From 1943 to 1946 Hatfield served in the United States Naval Reserve as a lieutenant junior grade. During World War II he served in the Pacific in landing craft operations. His trip into Hiroshima a month after the bomb had been dropped helped to form his views against nuclear war and nuclear weapons. After World War II he was assigned to French Indochina (Vietnam). This experience helped to shape his views about imperalism and colonialism and his later strong stand against the Vietnam War.
Hatfield taught political science and was dean of students at Willamette University in Salem from 1949 to 1956. He married Antoinette Kuzmanich on July 8, 1958 and had four children, Elizabeth, Mark Jr., Theresa and Visko.
Hatfield began his political career in the Oregon Legislature in 1951 where he served in the House of Representatives from 1951 to 1955 and in the Senate from 1955 to 1957. He became the youngest Secretary of State in Oregon history in 1957, holding that office for two years until he was elected governor in 1958. Hatfield, a Republican, defeated the Democratic incumbent Robert D. Holmes and served as Oregon governor from January 12, 1959 to January 9, 1967.
Among the major accomplishments of Hatfield's administration were the passage of a tax cut in 1959, the establishment of a state-backed birth control system, the prohibition of capital punishment in the state, and the reapportionment of the state's congressional districts.
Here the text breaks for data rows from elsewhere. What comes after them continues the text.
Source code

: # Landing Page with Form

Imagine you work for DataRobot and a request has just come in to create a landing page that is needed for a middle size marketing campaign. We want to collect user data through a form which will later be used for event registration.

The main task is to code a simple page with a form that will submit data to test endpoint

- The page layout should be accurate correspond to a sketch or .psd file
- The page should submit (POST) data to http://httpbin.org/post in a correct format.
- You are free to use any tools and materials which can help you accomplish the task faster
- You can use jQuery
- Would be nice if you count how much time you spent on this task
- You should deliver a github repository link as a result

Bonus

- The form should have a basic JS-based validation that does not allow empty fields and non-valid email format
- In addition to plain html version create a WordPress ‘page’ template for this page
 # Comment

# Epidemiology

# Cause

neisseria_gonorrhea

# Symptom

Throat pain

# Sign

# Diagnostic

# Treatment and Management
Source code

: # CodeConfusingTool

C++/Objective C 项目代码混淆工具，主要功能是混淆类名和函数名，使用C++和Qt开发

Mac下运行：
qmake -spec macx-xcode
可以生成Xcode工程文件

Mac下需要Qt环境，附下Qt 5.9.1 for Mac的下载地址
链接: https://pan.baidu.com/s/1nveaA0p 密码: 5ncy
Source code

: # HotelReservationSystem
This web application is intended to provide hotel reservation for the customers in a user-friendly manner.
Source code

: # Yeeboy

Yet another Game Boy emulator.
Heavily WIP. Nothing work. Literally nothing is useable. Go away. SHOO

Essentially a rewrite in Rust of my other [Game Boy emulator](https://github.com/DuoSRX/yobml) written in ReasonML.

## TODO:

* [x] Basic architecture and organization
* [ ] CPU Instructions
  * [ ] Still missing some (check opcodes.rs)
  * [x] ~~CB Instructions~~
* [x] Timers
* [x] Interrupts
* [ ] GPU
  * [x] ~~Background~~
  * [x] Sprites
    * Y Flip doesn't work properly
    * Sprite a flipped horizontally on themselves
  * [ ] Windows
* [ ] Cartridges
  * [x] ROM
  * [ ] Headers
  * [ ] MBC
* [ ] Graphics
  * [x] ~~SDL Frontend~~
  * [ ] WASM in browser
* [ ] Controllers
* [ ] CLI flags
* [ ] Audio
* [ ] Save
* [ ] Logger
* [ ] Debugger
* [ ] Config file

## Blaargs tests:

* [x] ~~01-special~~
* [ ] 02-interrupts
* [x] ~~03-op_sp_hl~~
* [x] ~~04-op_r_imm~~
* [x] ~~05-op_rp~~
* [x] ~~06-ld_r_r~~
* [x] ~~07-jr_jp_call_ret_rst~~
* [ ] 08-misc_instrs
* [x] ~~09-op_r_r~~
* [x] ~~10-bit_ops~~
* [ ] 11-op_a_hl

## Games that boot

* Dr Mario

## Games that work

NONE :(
Hatfield was reelected in 1962, defeating Democratic challenger Robert Y. Thornton.
Hatfield held the office of U.S. Senator from Oregon from 1967 to 1996, making him the longest serving Oregon Senator in history. He consistently voted against military appropriations, voted to end the war in Vietnam, co-sponsored a nuclear freeze resolution with Senator Edward Kennedy and called for a Code of Conduct to regulate U.S. arms sales. Senator Hatfield twice served as chairman of the powerful Appropriations Committee, a position he used to steer more than 3 billion dollars of funding for a variety of public projects in Oregon. Among the recipients were Oregon Health & Science University and the MAX light rail system in Portland. He was the second-most senior Republican Senator at the time of his retirement.
Over the years after leaving the U.S. Senate, Hatfield taught at George Fox University in Newberg and at the Hatfield School of Government at Portland State University. He also served on the Oregon Health & Science University board of directors for several years.
Numerous institutions, buildings, and public resources are named in his honor, including the Hatfield Marine Science Center in Newport, the Mark O. Hatfield Library at Willamette University in Salem, the Mark O. Hatfield United States Courthouse in Portland, and the Mark O. Hatfield Wilderness Area in the Columbia River Gorge.
He died in Portland on August 7, 2011 at the age of 89 after a long illness.